Забыв о холоде, донимавшем тело через тонкую рясу, Нестор повернул к хате Претичевой. Обошёл площадь вокруг церкви и ступил на тропинку, которая вела напрямик ко двору старого ковача. И вдруг услышал какие-то возгласы или вопли, доносящиеся из церкви. Подошёл к двери — она была закрыта. Потянул за щеколду, и дверь вдруг легко раскрылась. Нестор остановился на пороге.

У алтаря суетились вой. Кто с мечом, кто с ножом в руках, кто с ремешком, а кто и с кожаным мешком. Бросали в мешки чаши, подсвечники, обдирали золотое узорочье с икон и тоже бросали в мешки. Возле царских врат столбом стоял отец Михаил, весь обвязанный верёвками и с кляпом во рту. Только шевелил чёрными мохнатыми бровями — неистово, но безмолвно кричали его вытаращенные глаза. По щекам текли гневные слёзы.

Отец Михаил всё время косился на широкоплечего детину, который стоял у клироса и покрикивал на людей:

   — Поглядите-ка ещё в ризнице! За царские врата посмотрите! Да не бойтесь — Бог простит этот ваш грех, он милостив!..

Нестор догадался: грабители... выгребают церковное добро.

Снял со своей груди тяжёлый железный крест, взял его в правую руку, подкрался — и со всего плеча ударил им в затылок здоровяка. Тот крутанулся на ногах и повис на перилах клироса. Нестор для уверенности ещё раз ударил по спине и громовым голосом воскликнул:

   — Грех упал на ваши души, окаянные!

Грабители мгновенно отскочили к стенам. А Нестор, подняв над головой крест, вышел на помост алтаря и свирепо рявкнул:

   — Вы, исчадия ада, развяжите отца Михаила, да простится вам грех ваш. Ибо настигнет вас сейчас же наказанье!

Кто-то неуверенно подошёл к связанному отцу Михаилу, ножом разрезал верёвку.

   — А теперь выбросьте из мешков утварь Божью!

У клироса зашевелился оглушённый детина.

   — Добре лупишь по костям, отче! — отплёвывался он и тёр ушибленный затылок. — Крест крепко держишь в руке.
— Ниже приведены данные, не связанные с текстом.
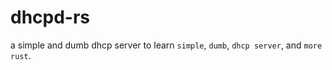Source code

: # dhcpd-rs

a simple and dumb dhcp server to learn `simple`, `dumb`, `dhcp server`, and `more rust`.
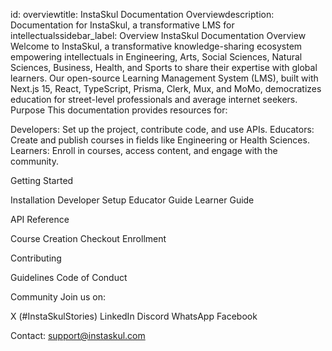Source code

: 
id: overviewtitle: InstaSkul Documentation Overviewdescription: Documentation for InstaSkul, a transformative LMS for intellectualssidebar_label: Overview
InstaSkul Documentation Overview
Welcome to InstaSkul, a transformative knowledge-sharing ecosystem empowering intellectuals in Engineering, Arts, Social Sciences, Natural Sciences, Business, Health, and Sports to share their expertise with global learners. Our open-source Learning Management System (LMS), built with Next.js 15, React, TypeScript, Prisma, Clerk, Mux, and MoMo, democratizes education for street-level professionals and average internet seekers.
Purpose
This documentation provides resources for:

Developers: Set up the project, contribute code, and use APIs.
Educators: Create and publish courses in fields like Engineering or Health Sciences.
Learners: Enroll in courses, access content, and engage with the community.

Getting Started

Installation
Developer Setup
Educator Guide
Learner Guide

API Reference

Course Creation
Checkout
Enrollment

Contributing

Guidelines
Code of Conduct

Community
Join us on:

X (#InstaSkulStories)
LinkedIn
Discord
WhatsApp
Facebook

Contact: support@instaskul.com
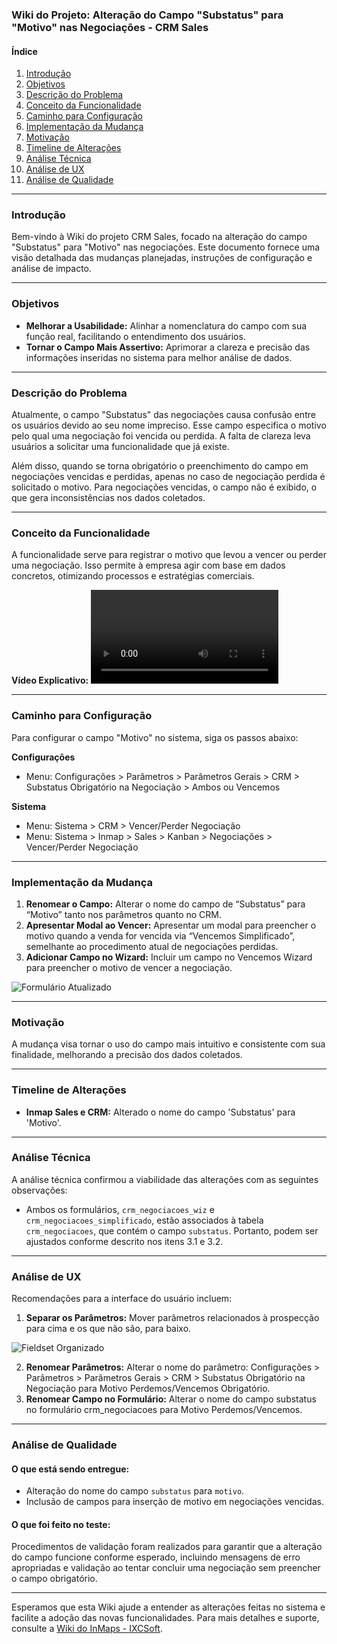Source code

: ### Wiki do Projeto: Alteração do Campo "Substatus" para "Motivo" nas Negociações - CRM Sales

#### Índice
1. [Introdução](#introdução)
2. [Objetivos](#objetivos)
3. [Descrição do Problema](#descrição-do-problema)
4. [Conceito da Funcionalidade](#conceito-da-funcionalidade)
5. [Caminho para Configuração](#caminho-para-configuração)
6. [Implementação da Mudança](#implementação-da-mudança)
7. [Motivação](#motivação)
8. [Timeline de Alterações](#timeline-de-alterações)
9. [Análise Técnica](#análise-técnica)
10. [Análise de UX](#análise-de-ux)
11. [Análise de Qualidade](#análise-de-qualidade)

---

### Introdução

Bem-vindo à Wiki do projeto CRM Sales, focado na alteração do campo "Substatus" para "Motivo" nas negociações. Este documento fornece uma visão detalhada das mudanças planejadas, instruções de configuração e análise de impacto.

---

### Objetivos

- **Melhorar a Usabilidade:** Alinhar a nomenclatura do campo com sua função real, facilitando o entendimento dos usuários.
- **Tornar o Campo Mais Assertivo:** Aprimorar a clareza e precisão das informações inseridas no sistema para melhor análise de dados.

---

### Descrição do Problema

Atualmente, o campo "Substatus" das negociações causa confusão entre os usuários devido ao seu nome impreciso. Esse campo especifica o motivo pelo qual uma negociação foi vencida ou perdida. A falta de clareza leva usuários a solicitar uma funcionalidade que já existe.

Além disso, quando se torna obrigatório o preenchimento do campo em negociações vencidas e perdidas, apenas no caso de negociação perdida é solicitado o motivo. Para negociações vencidas, o campo não é exibido, o que gera inconsistências nos dados coletados.

---

### Conceito da Funcionalidade

A funcionalidade serve para registrar o motivo que levou a vencer ou perder uma negociação. Isso permite à empresa agir com base em dados concretos, otimizando processos e estratégias comerciais.

**Vídeo Explicativo:** ![substatus melhoria.mp4](substatus_melhoria.mp4)

---

### Caminho para Configuração

Para configurar o campo "Motivo" no sistema, siga os passos abaixo:

**Configurações**
- Menu: Configurações > Parâmetros > Parâmetros Gerais > CRM > Substatus Obrigatório na Negociação > Ambos ou Vencemos

**Sistema**
- Menu: Sistema > CRM > Vencer/Perder Negociação
- Menu: Sistema > Inmap > Sales > Kanban > Negociações > Vencer/Perder Negociação

---

### Implementação da Mudança

1. **Renomear o Campo:** Alterar o nome do campo de “Substatus” para “Motivo” tanto nos parâmetros quanto no CRM.
2. **Apresentar Modal ao Vencer:** Apresentar um modal para preencher o motivo quando a venda for vencida via “Vencemos Simplificado”, semelhante ao procedimento atual de negociações perdidas.
3. **Adicionar Campo no Wizard:** Incluir um campo no Vencemos Wizard para preencher o motivo de vencer a negociação.

![Formulário Atualizado](image-20240730-194517.png)

---

### Motivação

A mudança visa tornar o uso do campo mais intuitivo e consistente com sua finalidade, melhorando a precisão dos dados coletados.

---

### Timeline de Alterações

- **Inmap Sales e CRM:** Alterado o nome do campo 'Substatus' para 'Motivo'.

---

### Análise Técnica

A análise técnica confirmou a viabilidade das alterações com as seguintes observações:

- Ambos os formulários, `crm_negociacoes_wiz` e `crm_negociacoes_simplificado`, estão associados à tabela `crm_negociacoes`, que contém o campo `substatus`. Portanto, podem ser ajustados conforme descrito nos itens 3.1 e 3.2.

---

### Análise de UX

Recomendações para a interface do usuário incluem:

1. **Separar os Parâmetros:** Mover parâmetros relacionados à prospecção para cima e os que não são, para baixo.
  
![Fieldset Organizado](image-20240806-165033.png)

2. **Renomear Parâmetros:** Alterar o nome do parâmetro: Configurações > Parâmetros > Parâmetros Gerais > CRM > Substatus Obrigatório na Negociação para Motivo Perdemos/Vencemos Obrigatório.
3. **Renomear Campo no Formulário:** Alterar o nome do campo substatus no formulário crm_negociacoes para Motivo Perdemos/Vencemos.

---

### Análise de Qualidade

#### O que está sendo entregue:

- Alteração do nome do campo `substatus` para `motivo`.
- Inclusão de campos para inserção de motivo em negociações vencidas.

#### O que foi feito no teste:

Procedimentos de validação foram realizados para garantir que a alteração do campo funcione conforme esperado, incluindo mensagens de erro apropriadas e validação ao tentar concluir uma negociação sem preencher o campo obrigatório.

---

Esperamos que esta Wiki ajude a entender as alterações feitas no sistema e facilite a adoção das novas funcionalidades. Para mais detalhes e suporte, consulte a [Wiki do InMaps - IXCSoft](https://wiki-inmap.ixcsoft.com.br/pt-br/home).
Дай Бог тебе здоровья — если выйдешь отсюда живым. Гей, дружина, поддайте святых отцов мечами под рёбра, пусть нечистая сила их заберёт!

Неизвестно, чем окончился бы этот неравный поединок, если бы отец Михаил не бросился к мешкам и не начал вытряхивать из них награбленное серебро. Услышав звон серебра, детина кинулся к мешкам.

А Нестор, догоняя своего врага, лупил его крестом. Тот, не выдержав такого натиска, повернул к дверям. За ним ринулись и другие грабители.

   — Откуда появился в сию несчастливую годину? — вытирая пот с чела, выдохнул отец Михаил.

   — Шёл мимо... Услышал вопли... Кто сии тати? — Из разодранного рукава рясы Нестора сочилась кровь.

Отец Михаил вздохнул.

   — Новый бирич наш, Нерадец.

   — Князев? Что же он храм Божий-то грабил?

   — Наверное, князь постарел уж совсем. Новые изворотливые люди толкутся вокруг, желают разбогатеть. Вот и грабят всех. Народ разорили совсем. А теперь с людей брать нечего — на храмы перебросились. Спасибо за помощь тебе. — Отец Михаил внимательно всматривался в лицо Нестора. Что-то знакомое почудилось ему в чертах этого монаха. — Будто видел тебя где-то...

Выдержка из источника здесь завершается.